I have watched many videos posted on Facebook where a trap is set for a sexual predator. I am really torn as to how I feel about this and wonder if others feel the same. Although as a victim of abuse for most of my childhood, I have more reasons than most to want these people caught and stopped in their tracks. I still feel uncomfortable with the way it is being done.
I do not doubt the intentions of the group setting the traps. They are going above and beyond to protect children, but their methods are something I still struggle with.
What does it say about our justice system when ordinary parents can pin these predators down with a bit of effort and very little resources and, yet the Gardaí are unable to do the same.
As far as I am concerned it highlights the complete lack of will of the government to give sexual crimes the attention they deserve and tackle this issue which is widespread.
I do agree that these incidents should be logged, videoed and handed over to police. I do not however, feel social media is an appropriate forum for this material. To me it screams vigilantism and incites violence, it also doesn’t consider the impact this action has on the predator’s innocent family members.
In one of these videos the trapped predator was a 19-year-old boy and to be honest this broke my heart. Although I don’t condone his behaviour, surely there must be a better way to deal with this. The boy looked really troubled which although I know would go hand in hand with being caught, I read it deeper. He looked genuinely confused.

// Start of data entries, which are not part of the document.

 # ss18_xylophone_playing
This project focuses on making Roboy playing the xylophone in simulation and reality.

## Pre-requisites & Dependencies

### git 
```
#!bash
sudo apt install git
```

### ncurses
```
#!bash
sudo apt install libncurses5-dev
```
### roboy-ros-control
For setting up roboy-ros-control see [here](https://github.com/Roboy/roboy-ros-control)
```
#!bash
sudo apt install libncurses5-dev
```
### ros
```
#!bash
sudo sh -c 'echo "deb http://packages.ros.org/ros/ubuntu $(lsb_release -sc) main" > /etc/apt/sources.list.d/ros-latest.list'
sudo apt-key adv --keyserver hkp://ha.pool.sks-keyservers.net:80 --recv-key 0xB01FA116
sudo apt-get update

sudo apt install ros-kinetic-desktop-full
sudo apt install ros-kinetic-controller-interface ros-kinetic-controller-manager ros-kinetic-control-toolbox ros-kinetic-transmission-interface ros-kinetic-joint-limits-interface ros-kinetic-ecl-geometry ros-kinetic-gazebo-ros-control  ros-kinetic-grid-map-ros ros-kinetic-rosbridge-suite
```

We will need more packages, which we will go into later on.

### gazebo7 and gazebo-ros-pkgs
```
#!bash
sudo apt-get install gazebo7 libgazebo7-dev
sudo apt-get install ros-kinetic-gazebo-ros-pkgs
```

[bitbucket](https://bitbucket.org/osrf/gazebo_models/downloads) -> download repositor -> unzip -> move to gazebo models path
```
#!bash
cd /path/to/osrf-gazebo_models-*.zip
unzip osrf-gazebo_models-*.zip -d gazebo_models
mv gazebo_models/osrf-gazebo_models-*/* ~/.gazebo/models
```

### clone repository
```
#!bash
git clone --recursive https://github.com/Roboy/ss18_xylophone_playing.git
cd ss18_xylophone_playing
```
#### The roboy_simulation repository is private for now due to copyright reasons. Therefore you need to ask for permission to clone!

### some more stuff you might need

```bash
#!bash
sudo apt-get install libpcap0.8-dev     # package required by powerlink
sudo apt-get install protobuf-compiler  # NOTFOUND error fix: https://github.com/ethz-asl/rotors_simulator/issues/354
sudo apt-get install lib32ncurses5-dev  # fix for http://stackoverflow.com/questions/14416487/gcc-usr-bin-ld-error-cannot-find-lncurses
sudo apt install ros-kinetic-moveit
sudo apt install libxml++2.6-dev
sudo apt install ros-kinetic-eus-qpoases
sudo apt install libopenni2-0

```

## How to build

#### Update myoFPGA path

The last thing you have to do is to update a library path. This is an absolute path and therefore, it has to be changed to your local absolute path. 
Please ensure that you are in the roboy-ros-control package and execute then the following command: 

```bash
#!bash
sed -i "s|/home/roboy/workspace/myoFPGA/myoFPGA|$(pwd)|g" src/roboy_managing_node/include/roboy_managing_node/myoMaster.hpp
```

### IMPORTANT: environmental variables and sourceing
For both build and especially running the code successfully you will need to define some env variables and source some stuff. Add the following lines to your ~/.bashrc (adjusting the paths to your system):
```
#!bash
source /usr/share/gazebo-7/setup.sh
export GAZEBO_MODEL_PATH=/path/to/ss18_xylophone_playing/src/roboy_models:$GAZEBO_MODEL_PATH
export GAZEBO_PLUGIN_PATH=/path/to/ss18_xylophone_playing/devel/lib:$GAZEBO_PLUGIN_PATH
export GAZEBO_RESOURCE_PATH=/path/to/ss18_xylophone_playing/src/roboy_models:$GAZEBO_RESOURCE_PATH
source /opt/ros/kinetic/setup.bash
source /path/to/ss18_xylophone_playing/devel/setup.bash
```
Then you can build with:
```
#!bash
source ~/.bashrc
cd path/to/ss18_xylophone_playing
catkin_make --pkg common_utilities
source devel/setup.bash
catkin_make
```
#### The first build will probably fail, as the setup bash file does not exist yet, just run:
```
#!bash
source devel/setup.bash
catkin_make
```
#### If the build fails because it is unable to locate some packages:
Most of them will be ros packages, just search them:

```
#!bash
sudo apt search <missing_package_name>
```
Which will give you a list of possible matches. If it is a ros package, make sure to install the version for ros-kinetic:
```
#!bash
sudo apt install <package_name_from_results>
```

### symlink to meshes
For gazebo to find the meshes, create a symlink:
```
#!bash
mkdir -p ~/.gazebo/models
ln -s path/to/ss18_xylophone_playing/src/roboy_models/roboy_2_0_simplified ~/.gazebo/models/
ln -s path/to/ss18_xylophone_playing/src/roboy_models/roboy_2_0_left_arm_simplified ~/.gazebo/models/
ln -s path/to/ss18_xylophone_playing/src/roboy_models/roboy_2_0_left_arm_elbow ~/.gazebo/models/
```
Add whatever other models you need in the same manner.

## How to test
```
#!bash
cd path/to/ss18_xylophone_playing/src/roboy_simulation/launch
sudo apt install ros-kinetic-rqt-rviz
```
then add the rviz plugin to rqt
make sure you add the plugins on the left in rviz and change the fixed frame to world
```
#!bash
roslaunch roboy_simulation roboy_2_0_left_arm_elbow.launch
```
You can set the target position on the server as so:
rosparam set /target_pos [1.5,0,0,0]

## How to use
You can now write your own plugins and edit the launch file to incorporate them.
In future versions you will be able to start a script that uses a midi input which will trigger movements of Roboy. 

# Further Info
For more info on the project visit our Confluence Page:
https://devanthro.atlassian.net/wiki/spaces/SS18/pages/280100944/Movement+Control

Being caught on social media is not an intervention it is a trap. If young predators are not treated correctly a lot more victims will appear before us in the future. Teenagers are already at a difficult stage in their development, if you add to that, confusion over their sexual identity they are most likely already psychologically on overload. Because the entrapment being posted on social media this child has had all his prospects for any kind of future removed. He will be ridiculed possibly beaten or worse still, killed. What are we creating? What is the benefit to society of destroying a child instead of reaching out and offering him some help. It may very well be that we are creating bigger problems which will impact our society well into the future.
The reality is that for several years there has been a spurt in the amount of young people responsible for sexual abuse. This is frightening and what does it tell us about our systems of response to sexual abuse in this country.
Could it be that these young people are victims acting out? Or could they be continuing learned behaviour? It is not right that we just wipe our hands of them? I know if it was my son I would go to the end of the earth to help him understand and change his behaviour. Ignoring this issue will ensure that we will have to continue to deal with sexual abuse for generations. It is a fact that many adult perpetrators began sexually abusing when they were under the age of 18. If we could have reached them then, god knows how much pain we could have stopped.
Young people who have never shared their pain are at risk of becoming lifelong predators. Can you remember those teenage years in your own life, the utter confusion that enshrouds you? Now imagine if you also had a sexual interest in younger children how would you express that and to who. It is very understandably a huge obstacle to reaching out to someone for help.
Shame is the most debilitating emotion for anyone never mind a child. The attitude of most people when it comes to perpetrators is to murder, castrate or severely punish them. Where would you turn for help as an adult never mind a child.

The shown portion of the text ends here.